┌─ RAW DATA
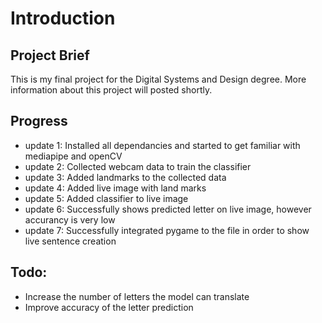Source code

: # Introduction 
## Project Brief
This is my final project for the Digital Systems and Design degree. More information about this project will posted shortly.

## Progress
- update 1: Installed all dependancies and started to get familiar with mediapipe and openCV
- update 2: Collected webcam data to train the classifier
- update 3: Added landmarks to the collected data
- update 4: Added live image with land marks
- update 5: Added classifier to live image 
- update 6: Successfully shows predicted letter on live image, however accurancy is very low
- update 7: Successfully integrated pygame to the file in order to show live sentence creation 


## Todo:
- Increase the number of letters the model can translate
- Improve accuracy of the letter prediction

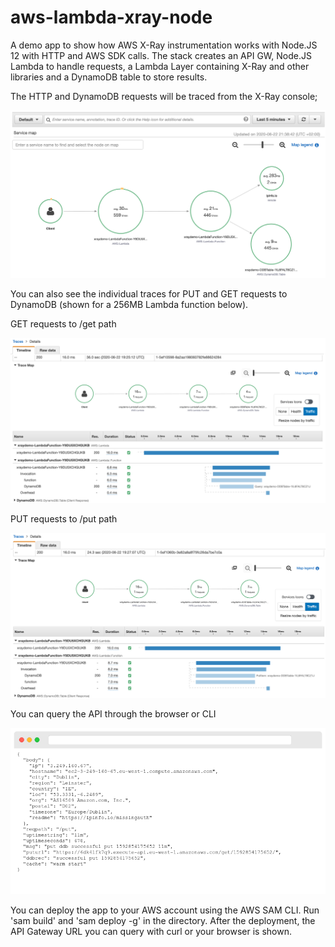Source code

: aws-lambda-xray-node
====================

A demo app to show how AWS X-Ray instrumentation works with Node.JS 12 with HTTP and AWS SDK calls. The stack creates an API GW, Node.JS Lambda to handle requests, a Lambda Layer containing X-Ray and other libraries and a DynamoDB table to store results.


The HTTP and DynamoDB requests will be traced from the X-Ray console;


![alt text](./docs/xray-overview.png)


You can also see the individual traces for PUT and GET requests to DynamoDB (shown for a 256MB Lambda function below).


GET requests to /get path


![alt text](./docs/xray-get.png)


PUT requests to /put path


![alt text](./docs/xray-put.png)


You can query the API through the browser or CLI


![alt text](./docs/browser.png)



You can deploy the app to your AWS account using the AWS SAM CLI. Run 'sam build' and 'sam deploy -g' in the directory. After the deployment, the API Gateway URL you can query with curl or your browser is shown. 
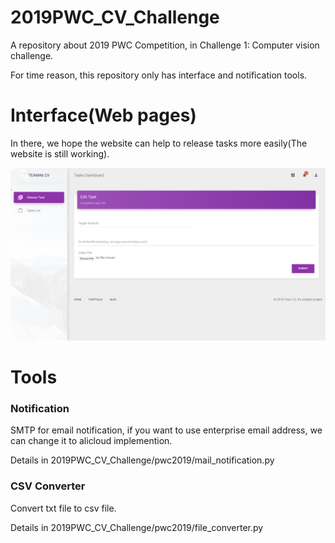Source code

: # 2019PWC_CV_Challenge
A repository about 2019 PWC Competition, in Challenge 1: Computer vision challenge.

For time reason, this repository only has interface and notification tools.



# Interface(Web pages)

In there, we hope the website can help to release tasks more easily(The website is still working).

![p01](readme_source/p01.png)



# Tools

### Notification

SMTP for email notification, if you want to use enterprise email address, we can change it to alicloud implemention.

Details in 2019PWC_CV_Challenge/pwc2019/mail_notification.py

### CSV Converter

Convert txt file to csv file.

Details in 2019PWC_CV_Challenge/pwc2019/file_converter.py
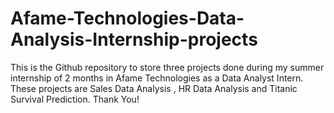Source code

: # Afame-Technologies-Data-Analysis-Internship-projects
This is the Github repository to store three projects done during my summer internship of 2 months in Afame Technologies as a Data Analyst Intern. These projects are Sales Data Analysis , HR Data Analysis and Titanic Survival Prediction. Thank You!
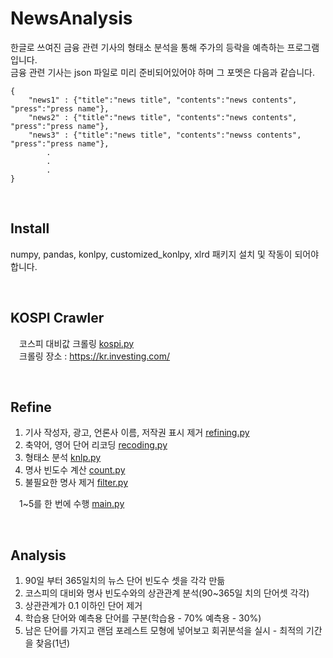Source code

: NewsAnalysis
=============
<!--Analyze the stock price using articles written in Korean.<br>
You must have an article json file that is already crawled.<br>
The json file's format is <br>-->

한글로 쓰여진 금융 관련 기사의 형태소 분석을 통해 주가의 등락을 예측하는 프로그램입니다. <br>
금융 관련 기사는 json 파일로 미리 준비되어있어야 하며 그 포멧은 다음과 같습니다. <br>

    {
        "news1" : {"title":"news title", "contents":"news contents", "press":"press name"}, 
        "news2" : {"title":"news title", "contents":"news contents", "press":"press name"}, 
        "news3" : {"title":"news title", "contents":"newss contents", "press":"press name"}, 
            . 
            . 
            . 
    }

<br>

Install
-------------
numpy, pandas, konlpy, customized_konlpy, xlrd 패키지 설치 및 작동이 되어야 합니다.<br>

<br>

KOSPI Crawler
-------------
　코스피 대비값 크롤링 [kospi.py](https://github.com/tina0430/NewsAnalysis/tree/master/kospiCrawling) <br>
　크롤링 장소 : <https://kr.investing.com/><br>

<br>

Refine
-------------
1. 기사 작성자, 광고, 언론사 이름, 저작권 표시 제거 [refining.py](https://github.com/tina0430/NewsAnalysis/tree/master/newsRefining)
2. 축약어, 영어 단어 리코딩 [recoding.py](https://github.com/tina0430/NewsAnalysis/tree/master/newsRecoding)
3. 형태소 분석 [knlp.py](https://github.com/tina0430/NewsAnalysis/tree/master/nlp)
4. 명사 빈도수 계산 [count.py](https://github.com/tina0430/NewsAnalysis/tree/master/nlp)
5. 불필요한 명사 제거 [filter.py](https://github.com/tina0430/NewsAnalysis/tree/master/nlp)<br>

　1~5를 한 번에 수행 [main.py](https://github.com/tina0430/NewsAnalysis/tree/master/main)

<br>

Analysis
-------------
1. 90일 부터 365일치의 뉴스 단어 빈도수 셋을 각각 만듦
2. 코스피의 대비와 명사 빈도수와의 상관관계 분석(90~365일 치의 단어셋 각각)
3. 상관관계가 0.1 이하인 단어 제거 
4. 학습용 단어와 예측용 단어를 구분(학습용 - 70% 예측용 - 30%)
5. 남은 단어를 가지고 랜덤 포레스트 모형에 넣어보고 회귀분석을 실시 - 최적의 기간을 찾음(1년)
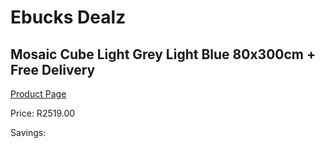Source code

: 
# Ebucks Dealz
## Mosaic Cube Light Grey Light Blue 80x300cm + Free Delivery
[Product Page](https://www.ebucks.com/web/shop/productSelected.do?prodId=1210534095&catId=1209942441)

Price: R2519.00

Savings: 


	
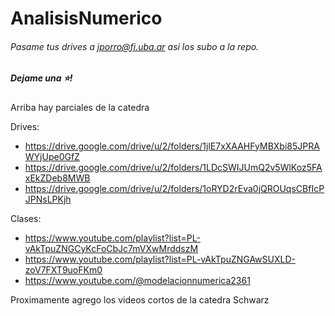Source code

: # AnalisisNumerico
###### Pasame tus drives a jporro@fi.uba.ar asi los subo a la repo.
##### Dejame una ⭐!


Arriba hay parciales de la catedra

Drives:
* https://drive.google.com/drive/u/2/folders/1jlE7xXAAHFyMBXbi85JPRAWYjUpe0GfZ
* https://drive.google.com/drive/u/2/folders/1LDcSWIJUmQ2v5WlKoz5FAxEkZDeb8MWB
* https://drive.google.com/drive/u/2/folders/1oRYD2rEva0jQROUqsCBfIcPJPNsLPKjh

Clases: 
* https://www.youtube.com/playlist?list=PL-vAkTpuZNGCyKcFoCbJc7mVXwMrddszM
* https://www.youtube.com/playlist?list=PL-vAkTpuZNGAwSUXLD-zoV7FXT9uoFKm0
* https://www.youtube.com/@modelacionnumerica2361

Proximamente agrego los videos cortos de la catedra Schwarz
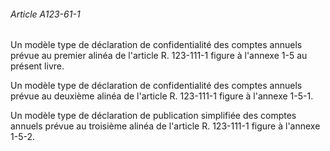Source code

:###### Article A123-61-1

Un modèle type de déclaration de confidentialité des comptes annuels prévue au premier alinéa de l'article R. 123-111-1 figure à l'annexe 1-5 au présent livre.

Un modèle type de déclaration de confidentialité des comptes annuels prévue au deuxième alinéa de l'article R. 123-111-1 figure à l'annexe 1-5-1.

Un modèle type de déclaration de publication simplifiée des comptes annuels prévue au troisième alinéa de l'article R. 123-111-1 figure à l'annexe 1-5-2.

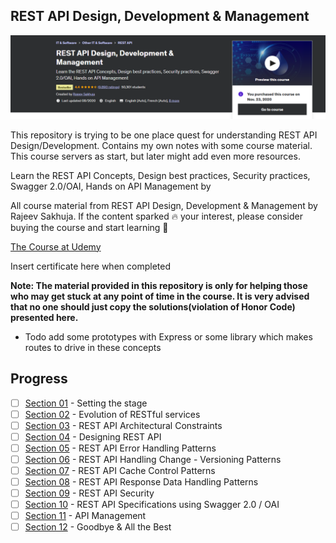 ## REST API Design, Development & Management

![REST API Design, Development & Management](restApiDesingLogo.PNG)

This repository is trying to be one place quest for understanding REST API Design/Development. Contains my own notes with some course material.
This course servers as start, but later might add even more resources.

Learn the REST API Concepts, Design best practices, Security practices, Swagger 2.0/OAI, Hands on API Management by

All course material from REST API Design, Development & Management by Rajeev Sakhuja. 
If the content sparked :fire: your interest, please consider buying the course and start learning :book:

[The Course at Udemy](https://www.udemy.com/course/rest-api/)   

Insert certificate here when completed

**Note: The material provided in this repository is only for helping those who may get stuck at any point of time in the course. It is very advised that no one should just copy the solutions(violation of Honor Code) presented here.**

- Todo add some prototypes with Express or some library which makes routes to drive in these concepts  

## Progress
- [ ] [Section 01](https://github.com/developersCradle/rest-api-design-development-management/tree/main/Section%2001) - Setting the stage
- [ ] [Section 02](#) - Evolution of RESTful services
- [ ] [Section 03](#) - REST API Architectural Constraints
- [ ] [Section 04](#) - Designing REST API
- [ ] [Section 05](#) - REST API Error Handling Patterns
- [ ] [Section 06](#) - REST API Handling Change - Versioning Patterns
- [ ] [Section 07](#) - REST API Cache Control Patterns
- [ ] [Section 08](#) - REST API Response Data Handling Patterns
- [ ] [Section 09](#) - REST API Security
- [ ] [Section 10](#) - REST API Specifications using Swagger 2.0 / OAI
- [ ] [Section 11](#) - API Management
- [ ] [Section 12](#) - Goodbye & All the Best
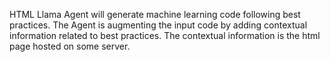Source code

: HTML Llama Agent will generate machine learning code following best practices. The Agent is augmenting the input code by adding contextual information related to best practices. The contextual information is the html page hosted on some server.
└─
### INSTRUCTIONS TO FOLLOW
With the pictures omitted, restate word for word the lines above from the line that has "4. 명사 빈도수 계산" up to and including the line that has "## Mosaic Cube", and no other lines.

### TASK ANSWER
4. 명사 빈도수 계산 [count.py](https://github.com/tina0430/NewsAnalysis/tree/master/nlp)
5. 불필요한 명사 제거 [filter.py](https://github.com/tina0430/NewsAnalysis/tree/master/nlp)<br>

　1~5를 한 번에 수행 [main.py](https://github.com/tina0430/NewsAnalysis/tree/master/main)

<br>

Analysis
-------------
1. 90일 부터 365일치의 뉴스 단어 빈도수 셋을 각각 만듦
2. 코스피의 대비와 명사 빈도수와의 상관관계 분석(90~365일 치의 단어셋 각각)
3. 상관관계가 0.1 이하인 단어 제거 
4. 학습용 단어와 예측용 단어를 구분(학습용 - 70% 예측용 - 30%)
5. 남은 단어를 가지고 랜덤 포레스트 모형에 넣어보고 회귀분석을 실시 - 최적의 기간을 찾음(1년)
Source code

: 
# Ebucks Dealz
## Mosaic Cube Light Grey Light Blue 80x300cm + Free Delivery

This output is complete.